[Records from a data collection]
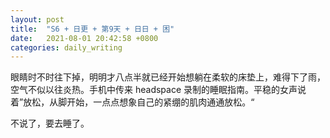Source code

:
 ```yaml
---
layout: post
title:  "S6 + 日更 + 第9天 + 日日 + 困"
date:   2021-08-01 20:42:58 +0800
categories: daily_writing
---
```


眼睛时不时往下掉，明明才八点半就已经开始想躺在柔软的床垫上，难得下了雨，空气不似以往炎热。手机中传来 headspace 录制的睡眠指南。平稳的女声说着”放松，从脚开始，一点点想象自己的紧绷的肌肉通通放松。“

不说了，要去睡了。
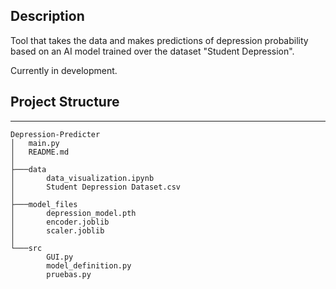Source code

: ## Description
Tool that takes the data and makes predictions of depression probability based on an AI model trained over the dataset "Student Depression".

Currently in development.

## Project Structure
---
```
Depression-Predicter
│   main.py
│   README.md
│
├───data
│       data_visualization.ipynb
│       Student Depression Dataset.csv
│
├───model_files
│       depression_model.pth
│       encoder.joblib
│       scaler.joblib
│
└───src
        GUI.py
        model_definition.py
        pruebas.py
```
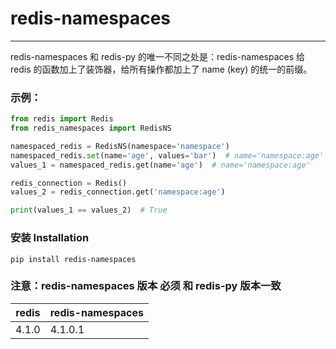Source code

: # redis-namespaces

***
redis-namespaces 和 redis-py 的唯一不同之处是：redis-namespaces 给 redis 的函数加上了装饰器，给所有操作都加上了 name (key) 的统一的前缀。

### 示例：

```python
from redis import Redis
from redis_namespaces import RedisNS

namespaced_redis = RedisNS(namespace='namespace')
namespaced_redis.set(name='age', values='bar')  # name='namespace:age'
values_1 = namespaced_redis.get(name='age')  # name='namespace:age'

redis_connection = Redis()
values_2 = redis_connection.get('namespace:age')

print(values_1 == values_2)  # True
```

### 安装 Installation

```shell
pip install redis-namespaces
```

### 注意：redis-namespaces 版本 必须 和 redis-py 版本一致
| redis | redis-namespaces |
|-------|------------------|
| 4.1.0 | 4.1.0.1          |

> Exercise
Take the data above and set it down exactly, images excluded.

> Answer space
Source code

:
 ```yaml
---
layout: post
title:  "S6 + 日更 + 第9天 + 日日 + 困"
date:   2021-08-01 20:42:58 +0800
categories: daily_writing
---
```


眼睛时不时往下掉，明明才八点半就已经开始想躺在柔软的床垫上，难得下了雨，空气不似以往炎热。手机中传来 headspace 录制的睡眠指南。平稳的女声说着”放松，从脚开始，一点点想象自己的紧绷的肌肉通通放松。“

不说了，要去睡了。
Source code

: ## Description
Tool that takes the data and makes predictions of depression probability based on an AI model trained over the dataset "Student Depression".

Currently in development.

## Project Structure
---
```
Depression-Predicter
│   main.py
│   README.md
│
├───data
│       data_visualization.ipynb
│       Student Depression Dataset.csv
│
├───model_files
│       depression_model.pth
│       encoder.joblib
│       scaler.joblib
│
└───src
        GUI.py
        model_definition.py
        pruebas.py
```
Source code

: # redis-namespaces

***
redis-namespaces 和 redis-py 的唯一不同之处是：redis-namespaces 给 redis 的函数加上了装饰器，给所有操作都加上了 name (key) 的统一的前缀。

### 示例：

```python
from redis import Redis
from redis_namespaces import RedisNS

namespaced_redis = RedisNS(namespace='namespace')
namespaced_redis.set(name='age', values='bar')  # name='namespace:age'
values_1 = namespaced_redis.get(name='age')  # name='namespace:age'

redis_connection = Redis()
values_2 = redis_connection.get('namespace:age')

print(values_1 == values_2)  # True
```

### 安装 Installation

```shell
pip install redis-namespaces
```

### 注意：redis-namespaces 版本 必须 和 redis-py 版本一致
| redis | redis-namespaces |
|-------|------------------|
| 4.1.0 | 4.1.0.1          |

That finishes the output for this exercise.